How can TruVote seek to build a voter base large enough to support it if so many people are so incredibly uninterested in voting and becoming informed voters? Brusalis again responds with optimism, saying, “I think this is a tool to attract people who are intimidated about politics.” These people don’t know where to begin to learn about politics, so they don’t begin, he says.

After acknowledging that general apathy is still a problem, he emphasizes that TruVote really doesn’t need to have too many users before the site can attract politicians. He relates another story, this time of John Kaites, a former state senator. Of the nearly 150,000 people in Kaites’ district, fewer than 10,000, or a little more than six percent, would be the deciding voters in the race. Even a relatively small number of users, then, can make TruVote a viable political platform.

Despite doubts, ASU already has a few people interested in TruVote, or a service like it. Filmmaking practices freshman Katie Abderhalden just moved to Arizona, so she doesn’t know that much about local politics.

“I would be interested in TruVote,” she says, “because it would help me learn more about my new state.”

More enthusiasm follows from communications junior William Wilkes. “I’m engaged politically right now, but I’m engaged from afar.
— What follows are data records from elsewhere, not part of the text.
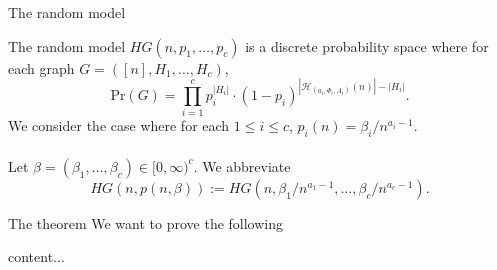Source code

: \documentclass[handout, 11pt]{beamer}
\begin{document}
	\begin{frame}{The random model}

	The random model $HG(n,p_1,\dots, p_c)$ is a discrete probability space where for each graph 
	$G=([n],H_1,\dots,H_c)$,
	\[ \mathrm{Pr}(G)=\prod_{i=1}^{c} p_i^{|H_i|}\cdot (1-p_i)^{|\mathcal{H}_{(a_i,\Phi_i,A_i)}(n)|-|H_i|} . \]
	We consider the case where for each $1\leq i \leq c$,  $p_i(n)=\beta_i/n^{a_i-1}$.
	\\~\\ 
	Let $\beta=(\beta_1,\dots, \beta_c)\in [0,\infty)^c$. We abbreviate
	\[HG(n,p(n,\beta)):= HG(n,\beta_1/n^{a_1-1},\dots, \beta_c/n^{a_c-1}). \]
	
	\end{frame}
	
	\begin{frame}{The theorem}
		We want to prove the following
		
		\begin{theorem}
			content...
		\end{theorem}
		
	\end{frame}
\end{document}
Something like this would allow me direct contact so I could hold politicians accountable for everything they do.”

The service even intrigued biomedical engineering freshman Pono Wong, who is not politically active. Wong says, “Political parties are arguing over nothing and wasting everyone’s time." But he still sees the merits in TruVote as an educational tool.

One major obstacle has yet to be overcome – money.

“All of the database relational diagrams, all the architecture, all the planning has been completed. The only thing we have to pay for currently is the coding and the marketing,” Brusalis says. Those two still cost a lot of money, though, and Brusalis says, “It’s very difficult to raise money for a concept. That’s the biggest hurdle that we have.”

Money has been promised in the past, but these investors have later withdrawn. Brusalis is looking into crowdfunding as an option and has recently met with the founder of Crowdfunder. The company also went through a business incubator called Seed Spot to help them refine their business plan and attract investment, but full funding has remained elusive. He stresses that they’re fairly close to their goal, but “we’ve been promised money in the past and, for one reason or another, it’s fallen through.”

Despite lack of funding, Brusalis remains hopeful as he plans more and more for the site to do. Already he is working on a game for TruVote, which he describes as "a political Risk." In addition, he has begun working on a charitable giving project where users in each individual area vote on the projects they want funded. The TruVote staff will donate their time to the winning project.

Brusalis' voice is clear and confident; it exudes a steady competence. It's hard not to become optimistic about TruVote, and to believe that, once it has been built, it may even change politics as usual. First, though, it has to exist.

CORRECTION: Due to a reporting error, a previous version of this article incorrectly reported that users pay $2,000 for a page with TruVote. They actually pay $250 per month.